Task requirements
In the records below, find each line holding the word "Arms" and copy it.

Stored data
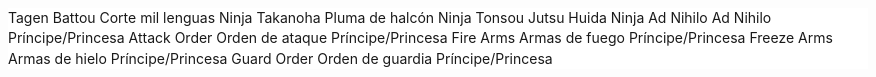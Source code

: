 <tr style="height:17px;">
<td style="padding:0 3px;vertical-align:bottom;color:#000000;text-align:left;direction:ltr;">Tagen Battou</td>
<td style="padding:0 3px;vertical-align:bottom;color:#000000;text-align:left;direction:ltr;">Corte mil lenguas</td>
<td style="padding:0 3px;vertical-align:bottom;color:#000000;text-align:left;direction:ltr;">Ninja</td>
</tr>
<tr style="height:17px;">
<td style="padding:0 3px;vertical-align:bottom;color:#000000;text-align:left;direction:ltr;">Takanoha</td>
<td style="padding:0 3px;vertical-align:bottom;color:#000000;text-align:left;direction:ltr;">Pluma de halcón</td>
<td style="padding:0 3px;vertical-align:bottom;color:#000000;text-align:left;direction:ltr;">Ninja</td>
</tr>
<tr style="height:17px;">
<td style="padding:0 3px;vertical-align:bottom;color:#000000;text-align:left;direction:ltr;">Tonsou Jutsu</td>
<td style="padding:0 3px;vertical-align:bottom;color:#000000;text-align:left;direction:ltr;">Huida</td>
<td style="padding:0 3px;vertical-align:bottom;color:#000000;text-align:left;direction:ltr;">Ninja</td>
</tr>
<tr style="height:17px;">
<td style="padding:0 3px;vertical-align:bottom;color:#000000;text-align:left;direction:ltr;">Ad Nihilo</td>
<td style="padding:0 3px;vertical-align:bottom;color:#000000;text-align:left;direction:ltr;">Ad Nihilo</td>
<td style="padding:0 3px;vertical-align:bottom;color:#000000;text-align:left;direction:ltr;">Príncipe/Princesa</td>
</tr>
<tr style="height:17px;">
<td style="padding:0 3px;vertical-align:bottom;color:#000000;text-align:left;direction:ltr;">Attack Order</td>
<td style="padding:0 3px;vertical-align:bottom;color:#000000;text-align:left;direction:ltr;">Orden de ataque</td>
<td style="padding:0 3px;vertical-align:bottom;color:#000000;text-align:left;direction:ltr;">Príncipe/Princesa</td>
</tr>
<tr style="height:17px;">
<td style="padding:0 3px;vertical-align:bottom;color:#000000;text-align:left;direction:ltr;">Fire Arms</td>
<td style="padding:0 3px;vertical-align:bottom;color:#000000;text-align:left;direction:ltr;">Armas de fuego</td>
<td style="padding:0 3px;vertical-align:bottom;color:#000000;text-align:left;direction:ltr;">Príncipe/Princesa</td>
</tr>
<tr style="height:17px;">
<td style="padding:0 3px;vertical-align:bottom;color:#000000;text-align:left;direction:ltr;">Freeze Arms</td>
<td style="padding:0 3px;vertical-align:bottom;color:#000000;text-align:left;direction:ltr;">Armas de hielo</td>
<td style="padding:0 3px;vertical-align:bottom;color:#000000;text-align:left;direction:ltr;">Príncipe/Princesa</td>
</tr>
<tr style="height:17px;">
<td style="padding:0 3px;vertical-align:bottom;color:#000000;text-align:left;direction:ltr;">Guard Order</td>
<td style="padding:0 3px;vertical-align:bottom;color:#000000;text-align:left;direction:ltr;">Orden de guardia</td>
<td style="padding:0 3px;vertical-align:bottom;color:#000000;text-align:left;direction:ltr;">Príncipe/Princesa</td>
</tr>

Exercise answer
<td style="padding:0 3px;vertical-align:bottom;color:#000000;text-align:left;direction:ltr;">Fire Arms</td>
<td style="padding:0 3px;vertical-align:bottom;color:#000000;text-align:left;direction:ltr;">Freeze Arms</td>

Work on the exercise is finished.